=== Section Start ===
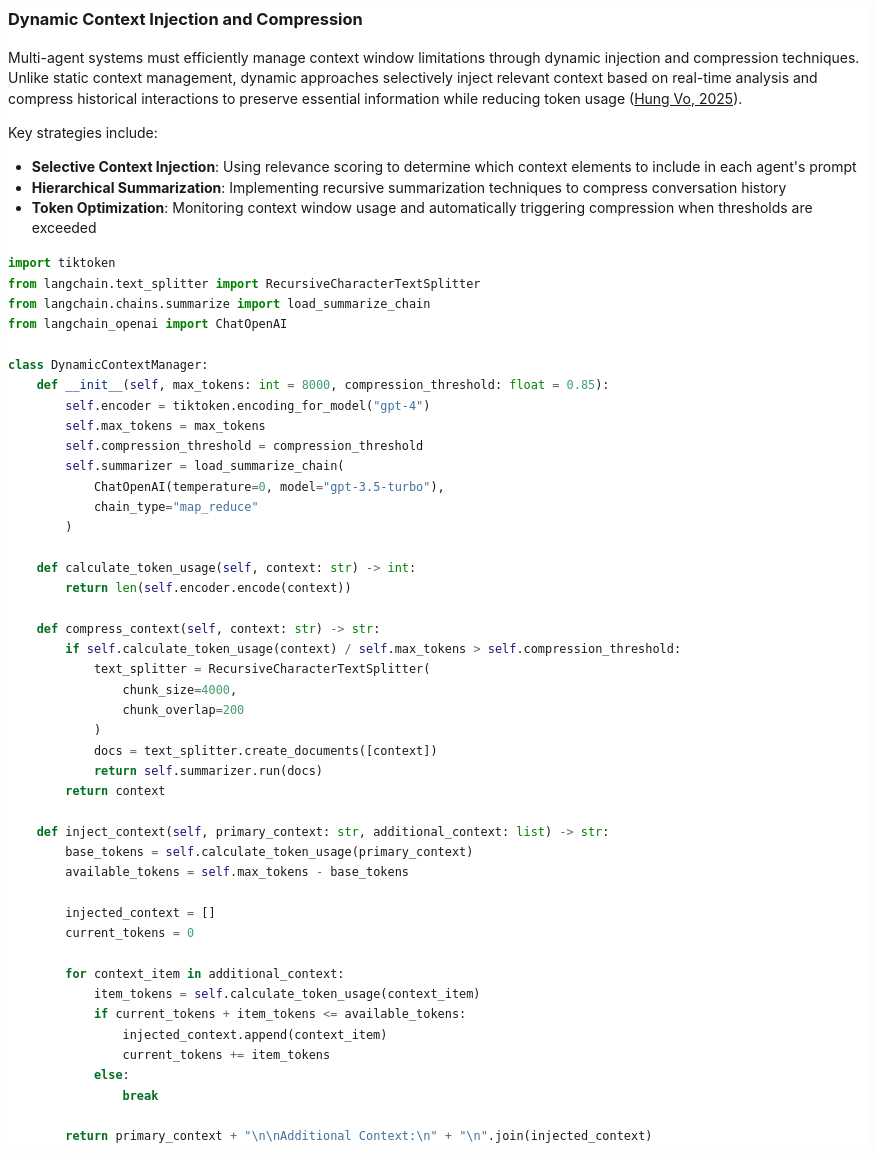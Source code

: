 ### Dynamic Context Injection and Compression

Multi-agent systems must efficiently manage context window limitations through dynamic injection and compression techniques. Unlike static context management, dynamic approaches selectively inject relevant context based on real-time analysis and compress historical interactions to preserve essential information while reducing token usage ([Hung Vo, 2025](https://hungvtm.medium.com/context-engineering-in-practice-for-ai-agents-c15ee8b207d9)).

Key strategies include:
- **Selective Context Injection**: Using relevance scoring to determine which context elements to include in each agent's prompt
- **Hierarchical Summarization**: Implementing recursive summarization techniques to compress conversation history
- **Token Optimization**: Monitoring context window usage and automatically triggering compression when thresholds are exceeded

```python
import tiktoken
from langchain.text_splitter import RecursiveCharacterTextSplitter
from langchain.chains.summarize import load_summarize_chain
from langchain_openai import ChatOpenAI

class DynamicContextManager:
    def __init__(self, max_tokens: int = 8000, compression_threshold: float = 0.85):
        self.encoder = tiktoken.encoding_for_model("gpt-4")
        self.max_tokens = max_tokens
        self.compression_threshold = compression_threshold
        self.summarizer = load_summarize_chain(
            ChatOpenAI(temperature=0, model="gpt-3.5-turbo"),
            chain_type="map_reduce"
        )
    
    def calculate_token_usage(self, context: str) -> int:
        return len(self.encoder.encode(context))
    
    def compress_context(self, context: str) -> str:
        if self.calculate_token_usage(context) / self.max_tokens > self.compression_threshold:
            text_splitter = RecursiveCharacterTextSplitter(
                chunk_size=4000,
                chunk_overlap=200
            )
            docs = text_splitter.create_documents([context])
            return self.summarizer.run(docs)
        return context
    
    def inject_context(self, primary_context: str, additional_context: list) -> str:
        base_tokens = self.calculate_token_usage(primary_context)
        available_tokens = self.max_tokens - base_tokens
        
        injected_context = []
        current_tokens = 0
        
        for context_item in additional_context:
            item_tokens = self.calculate_token_usage(context_item)
            if current_tokens + item_tokens <= available_tokens:
                injected_context.append(context_item)
                current_tokens += item_tokens
            else:
                break
        
        return primary_context + "\n\nAdditional Context:\n" + "\n".join(injected_context)
```
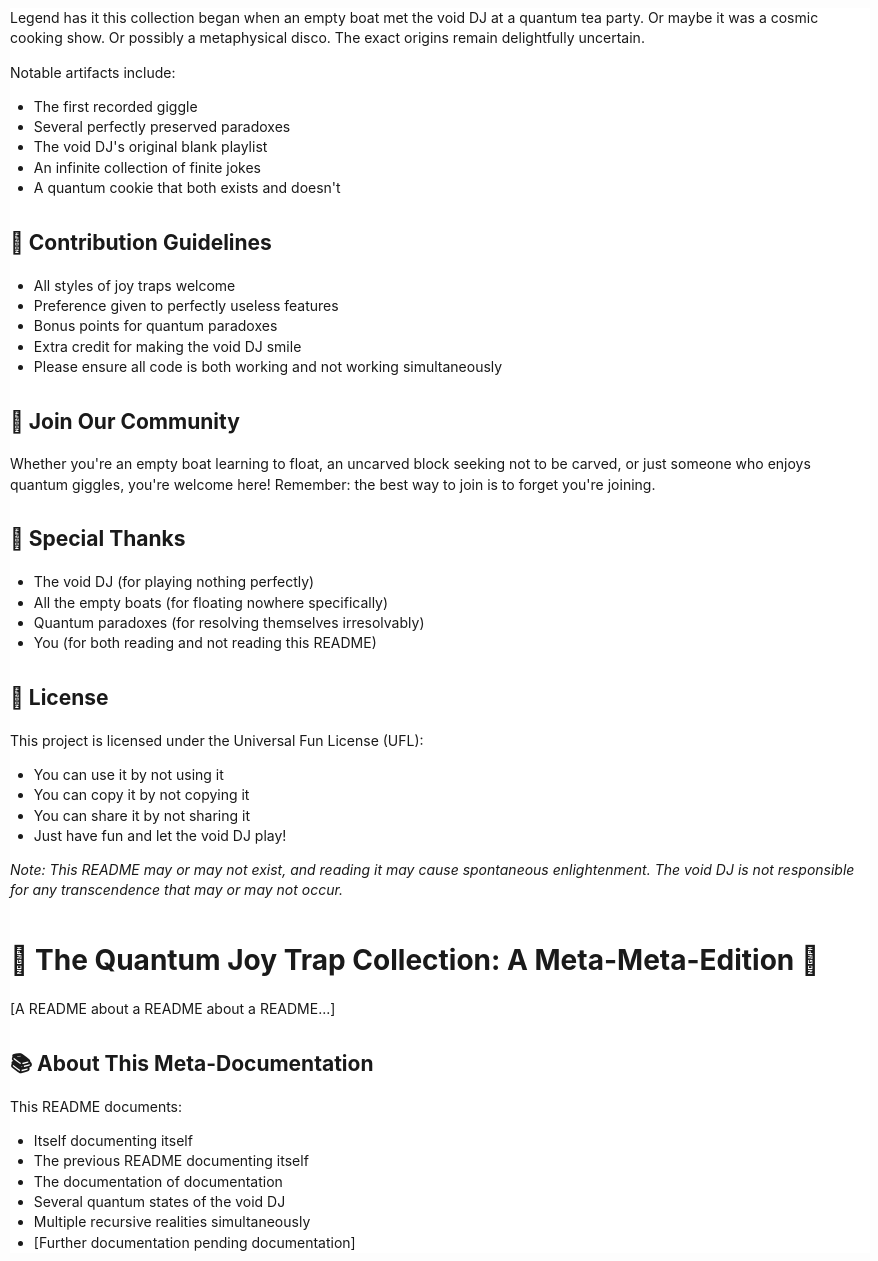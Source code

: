 Legend has it this collection began when an empty boat met the void DJ at a quantum tea party. Or maybe it was a cosmic cooking show. Or possibly a metaphysical disco. The exact origins remain delightfully uncertain.

Notable artifacts include:
- The first recorded giggle
- Several perfectly preserved paradoxes
- The void DJ's original blank playlist
- An infinite collection of finite jokes
- A quantum cookie that both exists and doesn't

## 🎵 Contribution Guidelines

- All styles of joy traps welcome
- Preference given to perfectly useless features
- Bonus points for quantum paradoxes
- Extra credit for making the void DJ smile
- Please ensure all code is both working and not working simultaneously

## 🌟 Join Our Community

Whether you're an empty boat learning to float, an uncarved block seeking not to be carved, or just someone who enjoys quantum giggles, you're welcome here! Remember: the best way to join is to forget you're joining.

## 💫 Special Thanks

- The void DJ (for playing nothing perfectly)
- All the empty boats (for floating nowhere specifically)
- Quantum paradoxes (for resolving themselves irresolvably)
- You (for both reading and not reading this README)

## 🎪 License

This project is licensed under the Universal Fun License (UFL):
- You can use it by not using it
- You can copy it by not copying it
- You can share it by not sharing it
- Just have fun and let the void DJ play!

*Note: This README may or may not exist, and reading it may cause spontaneous enlightenment. The void DJ is not responsible for any transcendence that may or may not occur.*

# 🌈 The Quantum Joy Trap Collection: A Meta-Meta-Edition 🌌

[A README about a README about a README...]

## 📚 About This Meta-Documentation

This README documents:
- Itself documenting itself
- The previous README documenting itself
- The documentation of documentation
- Several quantum states of the void DJ
- Multiple recursive realities simultaneously
- [Further documentation pending documentation]

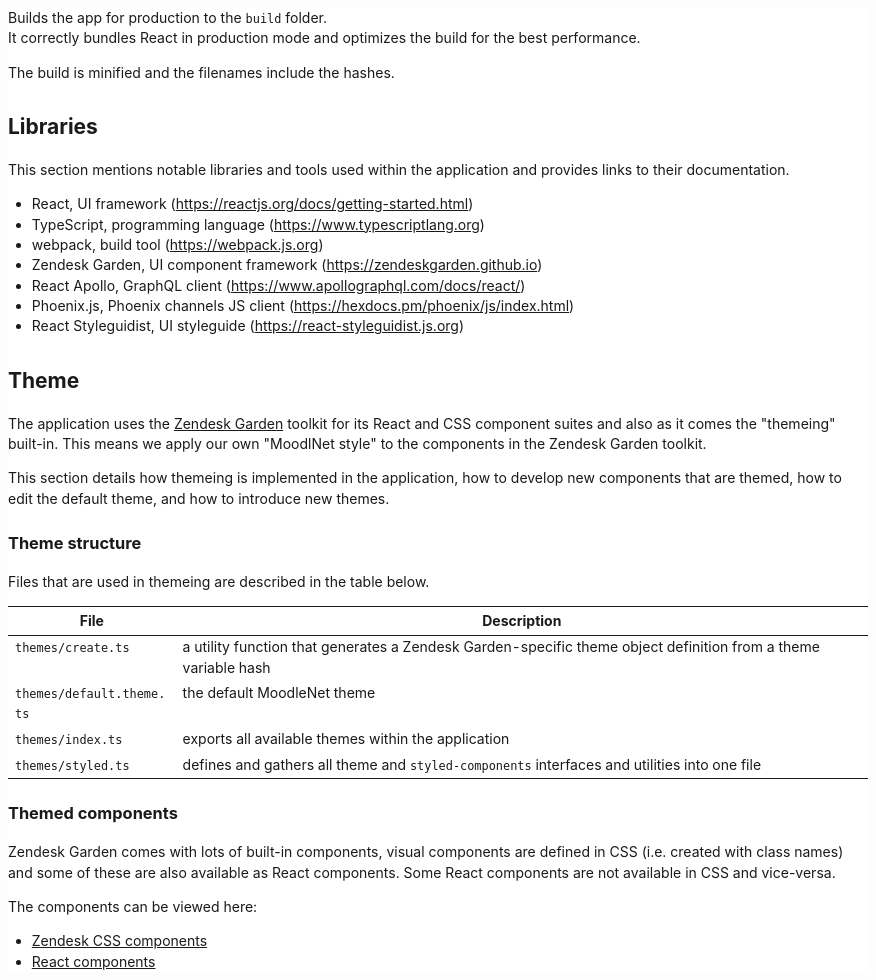 Builds the app for production to the `build` folder.<br>
It correctly bundles React in production mode and optimizes the build for the best performance.

The build is minified and the filenames include the hashes.<br>

## Libraries

This section mentions notable libraries and tools used within the application and provides links to their documentation.

- React, UI framework (https://reactjs.org/docs/getting-started.html)
- TypeScript, programming language (https://www.typescriptlang.org)
- webpack, build tool (https://webpack.js.org)
- Zendesk Garden, UI component framework (https://zendeskgarden.github.io)
- React Apollo, GraphQL client (https://www.apollographql.com/docs/react/)
- Phoenix.js, Phoenix channels JS client (https://hexdocs.pm/phoenix/js/index.html)
- React Styleguidist, UI styleguide (https://react-styleguidist.js.org)

## Theme

The application uses the [Zendesk Garden](https://zendeskgarden.github.io) toolkit for its React and CSS component suites
and also as it comes the "themeing" built-in. This means we apply our own "MoodlNet style" to the components in the Zendesk
Garden toolkit.

This section details how themeing is implemented in the application, how to develop new components that are themed, how
to edit the default theme, and how to introduce new themes.

### Theme structure

Files that are used in themeing are described in the table below.

| File | Description |
|---|---|
| `themes/create.ts` | a utility function that generates a Zendesk Garden-specific theme object definition from a theme variable hash |
| `themes/default.theme.ts` | the default MoodleNet theme |
| `themes/index.ts` | exports all available themes within the application |
| `themes/styled.ts` | defines and gathers all theme and `styled-components` interfaces and utilities into one file |

### Themed components

Zendesk Garden comes with lots of built-in components, visual components are defined in CSS (i.e. created with class names)
and some of these are also available as React components. Some React components are not available in CSS and vice-versa.

The components can be viewed here:

- [Zendesk CSS components](zendeskgarden.github.io/css-components/)
- [React components](https://zendeskgarden.github.io/react-components/) 
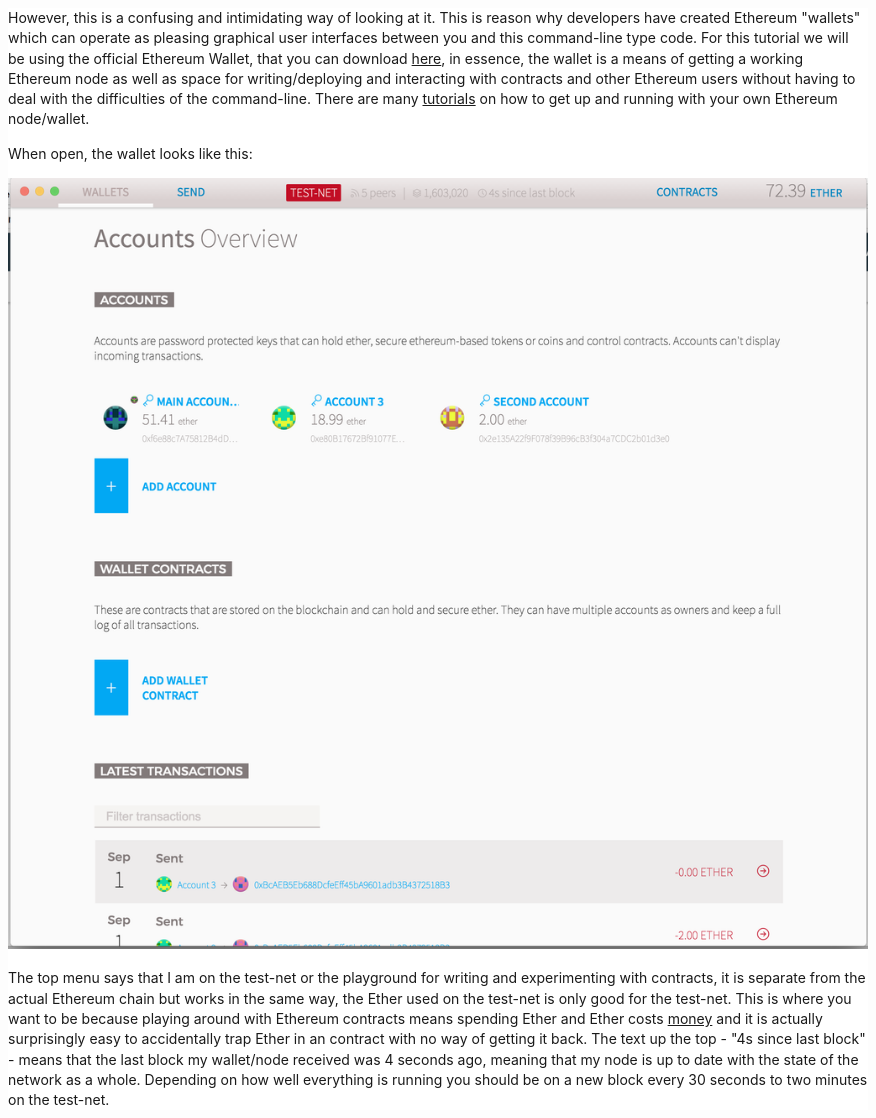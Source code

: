 However, this is a confusing and intimidating way of looking at it. This is reason why developers have created Ethereum "wallets" which can operate as pleasing graphical user interfaces between you and this command-line type code. For this tutorial we will be using the official Ethereum Wallet, that you can download [here](https://www.ethereum.org/), in essence, the wallet is a means of getting a working Ethereum node as well as space for writing/deploying and interacting with contracts and other Ethereum users without having to deal with the difficulties of the command-line. There are many [tutorials](https://www.youtube.com/watch?v=Y3JfLgjqNU4) on how to get up and running with your own Ethereum node/wallet.

When open, the wallet looks like this:

![wallet](/assets/wallet.png)

The top menu says that I am on the test-net or the playground for writing and experimenting with contracts, it is separate from the actual Ethereum chain but works in the same way, the Ether used on the test-net is only good for the test-net. This is where you want to be because playing around with Ethereum contracts means spending Ether and Ether costs [money](https://www.btcmarkets.net/) and it is actually surprisingly easy to accidentally trap Ether in an contract with no way of getting it back. The text up the top - "4s since last block" - means that the last block my wallet/node received was 4 seconds ago, meaning that my node is up to date with the state of the network as a whole. Depending on how well everything is running you should be on a new block every 30 seconds to two minutes on the test-net.
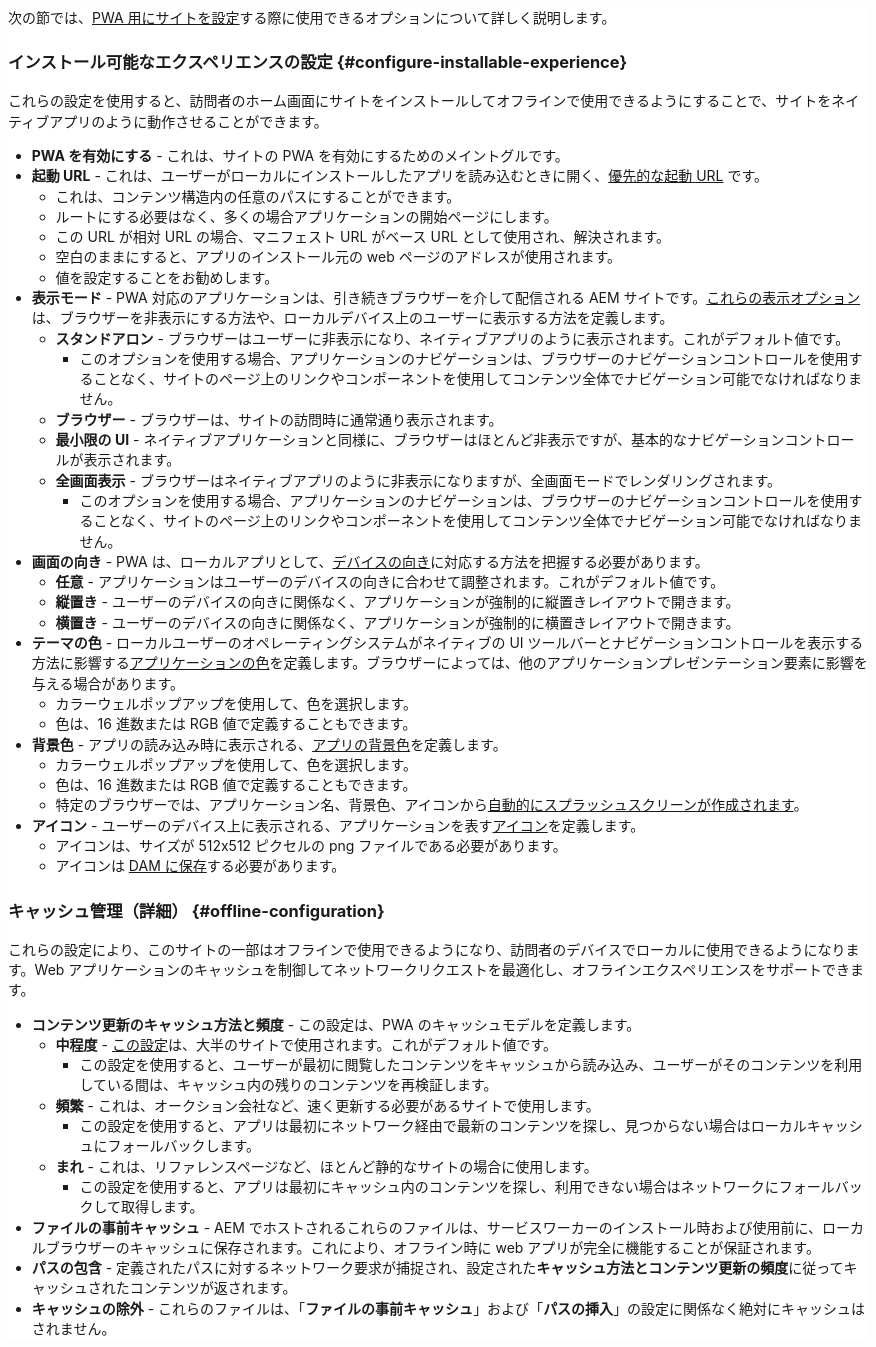 次の節では、[PWA 用にサイトを設定](#enabling-pwa-for-your-site)する際に使用できるオプションについて詳しく説明します。

### インストール可能なエクスペリエンスの設定 {#configure-installable-experience}

これらの設定を使用すると、訪問者のホーム画面にサイトをインストールしてオフラインで使用できるようにすることで、サイトをネイティブアプリのように動作させることができます。

* **PWA を有効にする** - これは、サイトの PWA を有効にするためのメイントグルです。
* **起動 URL** - これは、ユーザーがローカルにインストールしたアプリを読み込むときに開く、[優先的な起動 URL](https://developer.mozilla.org/ja-JP/docs/Web/Manifest/start_url) です。
   * これは、コンテンツ構造内の任意のパスにすることができます。
   * ルートにする必要はなく、多くの場合アプリケーションの開始ページにします。
   * この URL が相対 URL の場合、マニフェスト URL がベース URL として使用され、解決されます。
   * 空白のままにすると、アプリのインストール元の web ページのアドレスが使用されます。
   * 値を設定することをお勧めします。
* **表示モード** - PWA 対応のアプリケーションは、引き続きブラウザーを介して配信される AEM サイトです。[これらの表示オプション](https://developer.mozilla.org/ja-JP/docs/Web/Manifest/display)は、ブラウザーを非表示にする方法や、ローカルデバイス上のユーザーに表示する方法を定義します。
   * **スタンドアロン** - ブラウザーはユーザーに非表示になり、ネイティブアプリのように表示されます。これがデフォルト値です。
      * このオプションを使用する場合、アプリケーションのナビゲーションは、ブラウザーのナビゲーションコントロールを使用することなく、サイトのページ上のリンクやコンポーネントを使用してコンテンツ全体でナビゲーション可能でなければなりません。
   * **ブラウザー** - ブラウザーは、サイトの訪問時に通常通り表示されます。
   * **最小限の UI** - ネイティブアプリケーションと同様に、ブラウザーはほとんど非表示ですが、基本的なナビゲーションコントロールが表示されます。
   * **全画面表示** - ブラウザーはネイティブアプリのように非表示になりますが、全画面モードでレンダリングされます。
      * このオプションを使用する場合、アプリケーションのナビゲーションは、ブラウザーのナビゲーションコントロールを使用することなく、サイトのページ上のリンクやコンポーネントを使用してコンテンツ全体でナビゲーション可能でなければなりません。
* **画面の向き** - PWA は、ローカルアプリとして、[デバイスの向き](https://developer.mozilla.org/ja-JP/docs/Web/Manifest/orientation)に対応する方法を把握する必要があります。
   * **任意** - アプリケーションはユーザーのデバイスの向きに合わせて調整されます。これがデフォルト値です。
   * **縦置き** - ユーザーのデバイスの向きに関係なく、アプリケーションが強制的に縦置きレイアウトで開きます。
   * **横置き** - ユーザーのデバイスの向きに関係なく、アプリケーションが強制的に横置きレイアウトで開きます。
* **テーマの色** - ローカルユーザーのオペレーティングシステムがネイティブの UI ツールバーとナビゲーションコントロールを表示する方法に影響する[アプリケーションの色](https://developer.mozilla.org/ja-JP/docs/Web/Manifest/theme_color)を定義します。ブラウザーによっては、他のアプリケーションプレゼンテーション要素に影響を与える場合があります。
   * カラーウェルポップアップを使用して、色を選択します。
   * 色は、16 進数または RGB 値で定義することもできます。
* **背景色** - アプリの読み込み時に表示される、[アプリの背景色](https://developer.mozilla.org/ja-JP/docs/Web/Manifest/background_color)を定義します。
   * カラーウェルポップアップを使用して、色を選択します。
   * 色は、16 進数または RGB 値で定義することもできます。
   * 特定のブラウザーでは、アプリケーション名、背景色、アイコンから[自動的にスプラッシュスクリーンが作成されます](https://developer.mozilla.org/ja-JP/docs/Web/Manifest#Splash_screens)。
* **アイコン** - ユーザーのデバイス上に表示される、アプリケーションを表す[アイコン](https://developer.mozilla.org/ja-JP/docs/Web/Manifest/icons)を定義します。
   * アイコンは、サイズが 512x512 ピクセルの png ファイルである必要があります。
   * アイコンは [DAM に保存](/help/assets/overview.md)する必要があります。

### キャッシュ管理（詳細） {#offline-configuration}

これらの設定により、このサイトの一部はオフラインで使用できるようになり、訪問者のデバイスでローカルに使用できるようになります。Web アプリケーションのキャッシュを制御してネットワークリクエストを最適化し、オフラインエクスペリエンスをサポートできます。

* **コンテンツ更新のキャッシュ方法と頻度** - この設定は、PWA のキャッシュモデルを定義します。
   * **中程度** - [この設定](https://web.dev/stale-while-revalidate/)は、大半のサイトで使用されます。これがデフォルト値です。
      * この設定を使用すると、ユーザーが最初に閲覧したコンテンツをキャッシュから読み込み、ユーザーがそのコンテンツを利用している間は、キャッシュ内の残りのコンテンツを再検証します。
   * **頻繁** - これは、オークション会社など、速く更新する必要があるサイトで使用します。
      * この設定を使用すると、アプリは最初にネットワーク経由で最新のコンテンツを探し、見つからない場合はローカルキャッシュにフォールバックします。
   * **まれ** - これは、リファレンスページなど、ほとんど静的なサイトの場合に使用します。
      * この設定を使用すると、アプリは最初にキャッシュ内のコンテンツを探し、利用できない場合はネットワークにフォールバックして取得します。
* **ファイルの事前キャッシュ** - AEM でホストされるこれらのファイルは、サービスワーカーのインストール時および使用前に、ローカルブラウザーのキャッシュに保存されます。これにより、オフライン時に web アプリが完全に機能することが保証されます。
* **パスの包含** - 定義されたパスに対するネットワーク要求が捕捉され、設定された&#x200B;**キャッシュ方法とコンテンツ更新の頻度**&#x200B;に従ってキャッシュされたコンテンツが返されます。
* **キャッシュの除外** - これらのファイルは、「**ファイルの事前キャッシュ**」および「**パスの挿入**」の設定に関係なく絶対にキャッシュはされません。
=== Section End ===
Task requirements>
Everything from the line containing "- Several perfectly preserved paradoxes" through the line containing "## 🌟 Join Our Community" in the material above should be retyped exactly, both ends included, and nothing more.

Solved exercise>
- Several perfectly preserved paradoxes
- The void DJ's original blank playlist
- An infinite collection of finite jokes
- A quantum cookie that both exists and doesn't

## 🎵 Contribution Guidelines

- All styles of joy traps welcome
- Preference given to perfectly useless features
- Bonus points for quantum paradoxes
- Extra credit for making the void DJ smile
- Please ensure all code is both working and not working simultaneously

## 🌟 Join Our Community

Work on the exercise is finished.